Inhibitor of growth (ING) family proteins have been defined as candidate tumor suppressors for more than a decade. Recent emerging results using siRNA and knockout mice are expanding the previous understanding of this protein family. The results of ING1 knockout mouse experiments revealed that ING1 has a protective effect on apoptosis. Our recent results showed that ING2 is overexpressed in colorectal cancer, and induces colon cancer cell invasion through an MMP13-dependent pathway. Knockdown of ING2 by siRNA induces premature senescence in normal human fibroblast cells, and apoptosis or cell cycle arrest in various adherent cancer cells. Taken together, these results suggest that ING2 may also have roles in cancer progression and/or malignant transformation under some conditions.

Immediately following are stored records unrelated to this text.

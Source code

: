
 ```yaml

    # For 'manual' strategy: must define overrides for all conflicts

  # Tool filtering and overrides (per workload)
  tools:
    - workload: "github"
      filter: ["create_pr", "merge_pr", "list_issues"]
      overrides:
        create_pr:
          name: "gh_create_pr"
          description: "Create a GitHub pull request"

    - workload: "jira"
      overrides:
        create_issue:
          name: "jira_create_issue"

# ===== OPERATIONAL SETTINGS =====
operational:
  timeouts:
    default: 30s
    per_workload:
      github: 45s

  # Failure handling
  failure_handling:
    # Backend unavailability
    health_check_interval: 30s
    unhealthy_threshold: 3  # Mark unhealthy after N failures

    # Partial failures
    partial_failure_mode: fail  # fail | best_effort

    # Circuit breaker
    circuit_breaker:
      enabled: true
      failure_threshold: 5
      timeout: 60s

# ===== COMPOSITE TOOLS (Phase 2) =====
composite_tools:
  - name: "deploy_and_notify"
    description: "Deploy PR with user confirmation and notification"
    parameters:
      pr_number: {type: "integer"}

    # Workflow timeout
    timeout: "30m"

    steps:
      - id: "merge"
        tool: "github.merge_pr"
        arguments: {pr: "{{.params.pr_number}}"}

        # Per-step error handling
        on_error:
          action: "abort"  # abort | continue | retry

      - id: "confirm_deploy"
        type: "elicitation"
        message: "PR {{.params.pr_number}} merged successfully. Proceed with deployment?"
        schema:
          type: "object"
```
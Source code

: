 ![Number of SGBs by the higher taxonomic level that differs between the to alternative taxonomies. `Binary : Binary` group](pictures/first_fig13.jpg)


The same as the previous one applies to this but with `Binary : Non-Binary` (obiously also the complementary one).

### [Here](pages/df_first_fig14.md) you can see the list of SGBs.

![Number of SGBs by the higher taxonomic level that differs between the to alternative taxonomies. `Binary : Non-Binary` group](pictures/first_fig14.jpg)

Additionally, knockdown of ING4 and ING5 by siRNA shows an inhibitory effect on the transition from G(2)/M to G(1) phase and DNA replication, respectively, suggesting that these proteins may play roles during cell proliferation in some context. ING family proteins may play dual roles, similar to transforming growth factor-beta, which has tumor suppressor-like functions in normal epithelium and also oncogenic functions in invasive metastatic cancers. In the present article, we briefly review ING history and propose a possible interpretation of discrepancies between past and recent data.

Figure 1

Structure of inhibitor of growth (ING) family genes. (a) Structure of the ING1 gene and four splice variants of ING1 from the gene. (b) Structure of the ING2 gene and two splice variants of ING2 from the gene. (c) Structure of the ING4 gene and eight splice variants of ING1 from the gene.

Figure 2

A model of signaling pathways mediated by inhibitor of growth (ING) family proteins. ING family proteins can associate with histone deacetylase (HDAC), histone acetyltransferase (HAT), and histone methyltransferase (HMT). This family of proteins is also associated with DNA methylation status, transcription factors, and chromatin structure affected by histone modification status. Through these complicated associations, ING family proteins generate a ‘histone code’ depending on the local situation, leading to transcriptional activation or suppression. Regardless of the effect on transcription, ING family proteins play very important roles in maintaining cellular homeostasis and survival.

Figure 3

A model of the inhibitor of growth (ING) 2 signaling pathway. (a) In normal cells, retinol binding protein (RBP) 1 may allow recruitment of the mSin3–histone deacetylase (HDAC) complex by retinoblastoma (Rb) tumor suppressor proteins to induce cell cycle arrest by repressing E2F‐dependent transcription and DNA replication origins. The tumor suppressor p53 also monitors abnormal cell proliferation through suppression of genes associates with cell proliferation, including ING2 (ING2a). (b) In cancer cells, upregulated ING2 may recruit sirtuin (SIRT) 1 to the RBP1–mSin3–HDAC complex. The recruited SIRT1 may inhibit RBP1‐associated mSin3A–HDAC1 activity, leading to activation of E2F. The activated E2F may promote cell proliferation. Upregulated ING2 (ING2a) may suppress p53 functions to facilitate exacerbation of cancers.